Customer Segmentation using RFM Analysis
Dataset: “online retail” under http://archive.ics.uci.edu/ml/datasets.html
RFM stands for the three dimensions:
- Recency – How recently did the customer purchase?
- Frequency – How often do they purchase?
- Monetary Value – How much do they spend?
The resulting segments can be ordered from most valuable (highest recency, frequency, and value) to least valuable (lowest recency, frequency, and value). Identifying the most valuable RFM segments can capitalize on chance relationships in the data used for this analysis.
Step 1: Data Cleaning (2 pt)
Delete all negative Quantity and Price.

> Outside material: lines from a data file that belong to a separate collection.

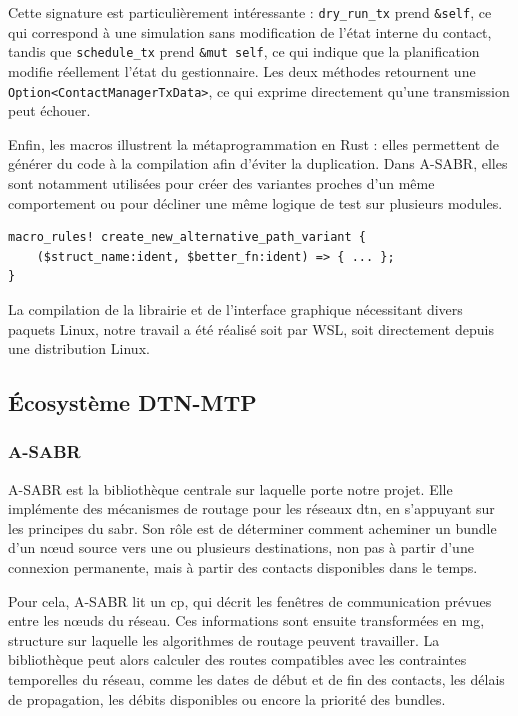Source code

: \documentclass{article}
\begin{document}
Cette signature est particulièrement intéressante : \texttt{dry\_run\_tx} prend \texttt{\&self}, ce qui correspond à une simulation sans modification de l'état interne du contact, tandis que \texttt{schedule\_tx} prend \texttt{\&mut self}, ce qui indique que la planification modifie réellement l'état du gestionnaire. Les deux méthodes retournent une \texttt{Option<ContactManagerTxData>}, ce qui exprime directement qu'une transmission peut échouer.

Enfin, les macros illustrent la métaprogrammation en Rust : elles permettent de générer du code à la compilation afin d'éviter la duplication. Dans A-SABR, elles sont notamment utilisées pour créer des variantes proches d'un même comportement ou pour décliner une même logique de test sur plusieurs modules.

\begin{verbatim}
macro_rules! create_new_alternative_path_variant {
    ($struct_name:ident, $better_fn:ident) => { ... };
}
\end{verbatim}

La compilation de la librairie et de l'interface graphique nécessitant divers paquets Linux, notre travail a été 
réalisé soit par WSL, soit directement depuis une distribution Linux.

\subsection{Écosystème DTN-MTP}
\subsubsection{A-SABR}
A-SABR est la bibliothèque centrale sur laquelle porte notre projet. Elle implémente des mécanismes de routage pour les réseaux \gls{dtn}, en s’appuyant sur les principes du \gls{sabr}. Son rôle est de déterminer comment acheminer un \gls{bundle} d’un nœud source vers une ou plusieurs destinations, non pas à partir d’une connexion permanente, mais à partir des contacts disponibles dans le temps.

Pour cela, A-SABR lit un \gls{cp}, qui décrit les fenêtres de communication prévues entre les nœuds du réseau. Ces informations sont ensuite transformées en \gls{mg}, structure sur laquelle les algorithmes de routage peuvent travailler. La bibliothèque peut alors calculer des routes compatibles avec les contraintes temporelles du réseau, comme les dates de début et de fin des contacts, les délais de propagation, les débits disponibles ou encore la priorité des bundles.
\end{document}
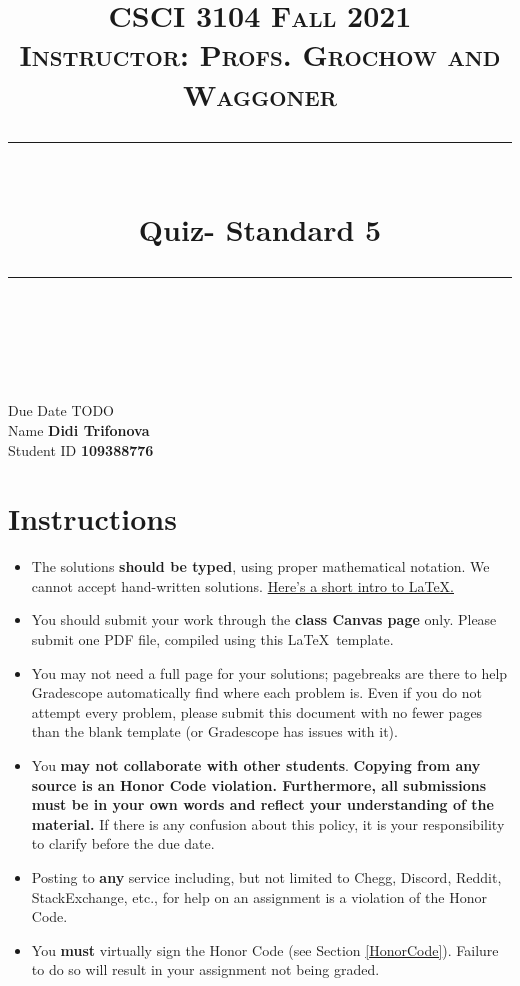 \documentclass[11pt]{article}
\title{
\normalfont \normalsize 
\textsc{CSCI 3104 Fall 2021 \\ 
Instructor: Profs. Grochow and Waggoner} \\
[10pt] 
\rule{\linewidth}{0.5pt} \\[6pt] 
\huge Quiz- Standard 5 \\
\rule{\linewidth}{2pt}  \\[10pt]
}
\date{}
\theoremstyle{definition}
\theoremstyle{definition}
\theoremstyle{definition}
\begin{document}
\maketitle


\noindent
Due Date \dotfill TODO \\
Name \dotfill \textbf{Didi Trifonova} \\
Student ID \dotfill \textbf{109388776} \\


\tableofcontents

\section{Instructions}
 \begin{itemize}
	\item The solutions \textbf{should be typed}, using proper mathematical notation. We cannot accept hand-written solutions. \href{http://ece.uprm.edu/~caceros/latex/introduction.pdf}{Here's a short intro to \LaTeX.}
	\item You should submit your work through the \textbf{class Canvas page} only. Please submit one PDF file, compiled using this \LaTeX \ template.
	\item You may not need a full page for your solutions; pagebreaks are there to help Gradescope automatically find where each problem is. Even if you do not attempt every problem, please submit this document with no fewer pages than the blank template (or Gradescope has issues with it).

	\item You \textbf{may not collaborate with other students}. \textbf{Copying from any source is an Honor Code violation. Furthermore, all submissions must be in your own words and reflect your understanding of the material.} If there is any confusion about this policy, it is your responsibility to clarify before the due date. 

	\item Posting to \textbf{any} service including, but not limited to Chegg, Discord, Reddit, StackExchange, etc., for help on an assignment is a violation of the Honor Code.

	\item You \textbf{must} virtually sign the Honor Code (see Section \ref{HonorCode}). Failure to do so will result in your assignment not being graded.
\end{itemize}
\end{document}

We also need to delete NA customer ID
Step 2: Recode variables (2 pt)
We should do some recoding and convert character variables to factors.
Step 3:Calculate RFM (3 pt)
To implement the RFM analysis, we need to further process the data set in by the following steps:
Step 3.1: Find the most recent date for each ID and calculate the days to the now or some other date, to get the Recency data
Step 3.2: Calculate the quantity of translations of a customer, to get the Frequency data
Step 3.3: Sum the amount of money a customer spent and divide it by Frequency, to get the amount per transaction on average, that is the Monetary data.
Step 4: Plot the Histograms and if skewed, use log scale to normalize (3 pt)